* _How to complete this task_: Produce a word-for-word copy of the data that follows, excluding images.

╔══

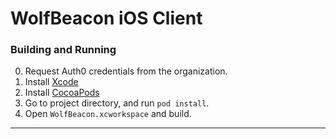 # WolfBeacon iOS Client

### Building and Running

0. Request Auth0 credentials from the organization.
1. Install [Xcode](http://developer.apple.com/xcode/)
2. Install [CocoaPods](http://cocoapods.org/)
3. Go to project directory, and run `pod install`.
4. Open `WolfBeacon.xcworkspace` and build.

------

╚══

* _Solution to this exercise_:
 # WolfBeacon iOS Client

### Building and Running

0. Request Auth0 credentials from the organization.
1. Install [Xcode](http://developer.apple.com/xcode/)
2. Install [CocoaPods](http://cocoapods.org/)
3. Go to project directory, and run `pod install`.
4. Open `WolfBeacon.xcworkspace` and build.

------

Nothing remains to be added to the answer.